I still don't know what you mean by "resources", and as compared to what. In my experience all the alternatives to TCP end up consuming an equivalent amount of RAM and CPU time... although in some cases you might save on bandwidth.

By resources I mean memory and time. Granted on a 1GB system with 3 GB of virtual, memory isn't a big deal, most of the times. But I have seen memory leaks kill this sucker more times than I care to recall. Once I ran the application for a few days and saw all my swap being used! It was very subtle memory leak in one of the libraries (in fact one library leak consumed 584M in less than one hour!).

...

If I use TCP and stick to the serial, synchronized semantics of RPC, doing one call at a time, I have only a few ways to solve the problem. Do one call at a time, repeat N times, and that could take quite a while.

I'm not sure what you mean by "at a time". The operations can be quite effectively parallelized, both by TCP and by Twisted talking to the OS: if you keep a list of all your open connections and do the naive thing, i.e., for each heartbeat:

for connection in connections: connection.sendPing(timeout=30).addErrback(connection.uhOh)

the initial loop will not take very long even with a very large number of connections, and Twisted will send out traffic as network conditions permit.

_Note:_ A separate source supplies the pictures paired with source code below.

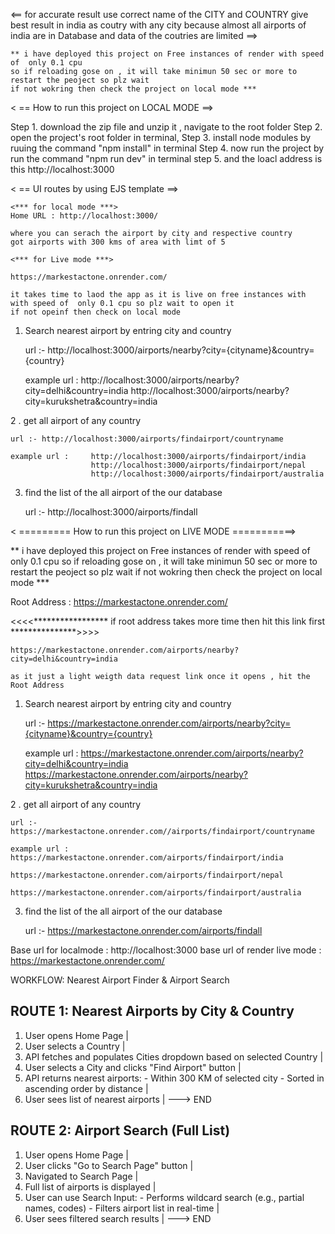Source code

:    <== for accurate result use correct name of the CITY and COUNTRY
    give best result in india as coutry with any city because almost all airports of 
    india are in Database and data of the coutries are limited ==>

    ** i have deployed this project on Free instances of render with speed of  only 0.1 cpu
    so if reloading gose on , it will take minimun 50 sec or more to restart the peoject so plz wait
    if not wokring then check the project on local mode ***

< == How to run this project on LOCAL MODE ==>

Step 1. download the zip file and unzip it , navigate to the root folder
Step 2. open the project's root folder in terminal,
Step 3. install node modules by ruuing the command "npm install" in terminal
Step 4. now run the project by run the command "npm run dev"  in terminal
step 5. and the loacl address is this http://localhost:3000 

< == UI routes by using EJS template ==>

    <*** for local mode ***>
    Home URL : http://localhost:3000/     

    where you can serach the airport by city and respective country 
    got airports with 300 kms of area with limt of 5

    <*** for Live mode ***>

    https://markestactone.onrender.com/ 

    it takes time to laod the app as it is live on free instances with  with speed of  only 0.1 cpu so plz wait to open it 
    if not opeinf then check on local mode



1. Search nearest airport by entring city and country

    url :- http://localhost:3000/airports/nearby?city={cityname}&country={country}

    example url :   http://localhost:3000/airports/nearby?city=delhi&country=india
                    http://localhost:3000/airports/nearby?city=kurukshetra&country=india


2 . get all airport of any country 

    url :- http://localhost:3000/airports/findairport/countryname 

    example url :     http://localhost:3000/airports/findairport/india
                      http://localhost:3000/airports/findairport/nepal 
                      http://localhost:3000/airports/findairport/australia

3. find the list of the all airport of the our database  

    url :- http://localhost:3000/airports/findall

    

< ========= How to run this project on LIVE MODE ===========>

** i have deployed this project on Free instances of render with speed of  only 0.1 cpu
    so if reloading gose on , it will take minimun 50 sec or more to restart the peoject so plz wait
    if not wokring then check the project on local mode ***

Root Address :  https://markestactone.onrender.com/


<<<<***************** if root address takes more time then hit this link first ***************>>>>

    https://markestactone.onrender.com/airports/nearby?city=delhi&country=india

    as it just a light weigth data request link once it opens , hit the Root Address

1. Search nearest airport by entring city and country

    url :- https://markestactone.onrender.com/airports/nearby?city={cityname}&country={country}

    example url :   https://markestactone.onrender.com/airports/nearby?city=delhi&country=india
                    https://markestactone.onrender.com/airports/nearby?city=kurukshetra&country=india


2 . get all airport of any country 

    url :- https://markestactone.onrender.com//airports/findairport/countryname 

    example url :     https://markestactone.onrender.com/airports/findairport/india
                      https://markestactone.onrender.com/airports/findairport/nepal 
                      https://markestactone.onrender.com/airports/findairport/australia

3. find the list of the all airport of the our database  

    url :- https://markestactone.onrender.com/airports/findall


    


Base url for localmode :     http://localhost:3000 
base url of render live mode :   https://markestactone.onrender.com/



  WORKFLOW: Nearest Airport Finder & Airport Search

ROUTE 1: Nearest Airports by City & Country
-------------------------------------------
1. User opens Home Page
        |
2. User selects a Country
        |
3. API fetches and populates Cities dropdown based on selected Country
        |
4. User selects a City and clicks "Find Airport" button
        |
5. API returns nearest airports:
        - Within 300 KM of selected city
        - Sorted in ascending order by distance
        |
6. User sees list of nearest airports
        |
        ---> END

ROUTE 2: Airport Search (Full List)
-----------------------------------
1. User opens Home Page
        |
2. User clicks "Go to Search Page" button
        |
3. Navigated to Search Page
        |
4. Full list of airports is displayed
        |
5. User can use Search Input:
        - Performs wildcard search (e.g., partial names, codes)
        - Filters airport list in real-time
        |
6. User sees filtered search results
        |
        ---> END

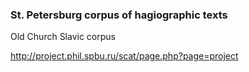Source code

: ### St. Petersburg corpus of hagiographic texts

Old Church Slavic corpus

http://project.phil.spbu.ru/scat/page.php?page=project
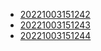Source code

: - [20221003151242](/zet/20221003151242/README.md)
- [20221003151243](/zet/20221003151243/README.md)
- [20221003151244](/zet/20221003151244/README.md)
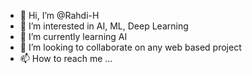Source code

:- 👋 Hi, I’m @Rahdi-H
- 👀 I’m interested in AI, ML, Deep Learning
- 🌱 I’m currently learning AI
- 💞️ I’m looking to collaborate on any web based project
- 📫 How to reach me ...

<!---
Rahdi-H/Rahdi-H is a ✨ special ✨ repository because its `README.md` (this file) appears on your GitHub profile.
You can click the Preview link to take a look at your changes.
--->
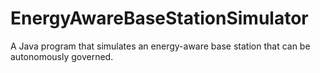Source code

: # EnergyAwareBaseStationSimulator
A Java program that simulates an energy-aware base station that can be autonomously governed.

Most importantly, you do not need to wait for any of the calls to complete to issue more calls, regardless of whether they're unicast or multicast. This same API could be refactored internally to group together peers in the same multicast group and coalesce their pings; but you still need to do the same complexity order of work, because you have to track each peer's response individually.

Yes, I completely forgot that I would see them all in parallel. I tend to overlook Twisted's state machine architecture when I think of solutions. I am getting better but not quite there yet...

Finally, if all you're concerned with is clients dying, you can remove Python from the equation entirely and let the TCP stack do its thing: set SO_KEEPALIVE on all your sockets [in Twisted-ese: self.transport.setTcpKeepAlive(True)] and just wait for connectionLost to be called when a ping fails. No user-space work _at all_, and probably pretty minimal bandwidth usage.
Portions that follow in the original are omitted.